(Problem):
Output only the lines of the entries that follow, starting at the one with "2. **Test Login" and running down to the one with "3. **Backup Strategy**: Regular", both included and unchanged.

[Collected data]
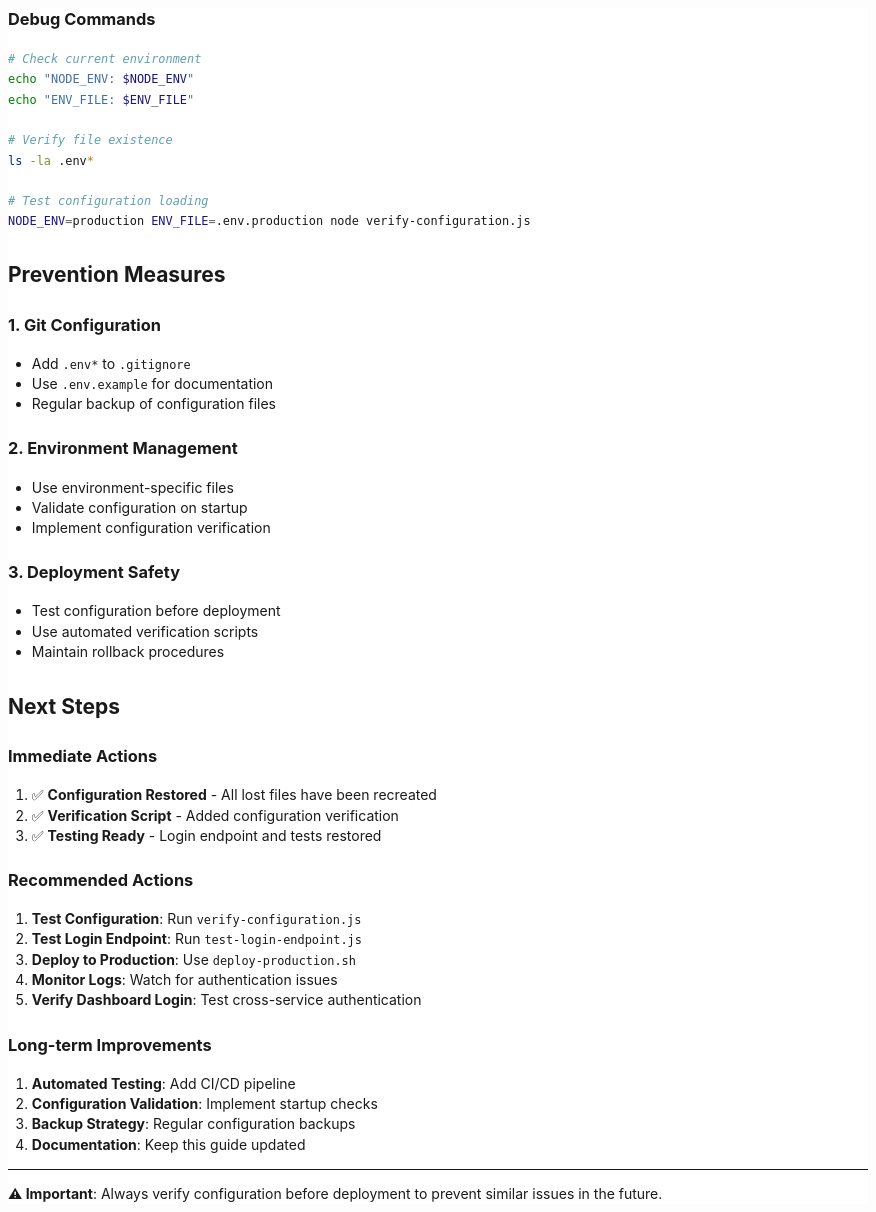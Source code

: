 ### **Debug Commands**
```bash
# Check current environment
echo "NODE_ENV: $NODE_ENV"
echo "ENV_FILE: $ENV_FILE"

# Verify file existence
ls -la .env*

# Test configuration loading
NODE_ENV=production ENV_FILE=.env.production node verify-configuration.js
```

## Prevention Measures

### **1. Git Configuration**
- Add `.env*` to `.gitignore`
- Use `.env.example` for documentation
- Regular backup of configuration files

### **2. Environment Management**
- Use environment-specific files
- Validate configuration on startup
- Implement configuration verification

### **3. Deployment Safety**
- Test configuration before deployment
- Use automated verification scripts
- Maintain rollback procedures

## Next Steps

### **Immediate Actions**
1. ✅ **Configuration Restored** - All lost files have been recreated
2. ✅ **Verification Script** - Added configuration verification
3. ✅ **Testing Ready** - Login endpoint and tests restored

### **Recommended Actions**
1. **Test Configuration**: Run `verify-configuration.js`
2. **Test Login Endpoint**: Run `test-login-endpoint.js`
3. **Deploy to Production**: Use `deploy-production.sh`
4. **Monitor Logs**: Watch for authentication issues
5. **Verify Dashboard Login**: Test cross-service authentication

### **Long-term Improvements**
1. **Automated Testing**: Add CI/CD pipeline
2. **Configuration Validation**: Implement startup checks
3. **Backup Strategy**: Regular configuration backups
4. **Documentation**: Keep this guide updated

---

**⚠️ Important**: Always verify configuration before deployment to prevent similar issues in the future.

(Task response):
2. **Test Login Endpoint**: Run `test-login-endpoint.js`
3. **Deploy to Production**: Use `deploy-production.sh`
4. **Monitor Logs**: Watch for authentication issues
5. **Verify Dashboard Login**: Test cross-service authentication

### **Long-term Improvements**
1. **Automated Testing**: Add CI/CD pipeline
2. **Configuration Validation**: Implement startup checks
3. **Backup Strategy**: Regular configuration backups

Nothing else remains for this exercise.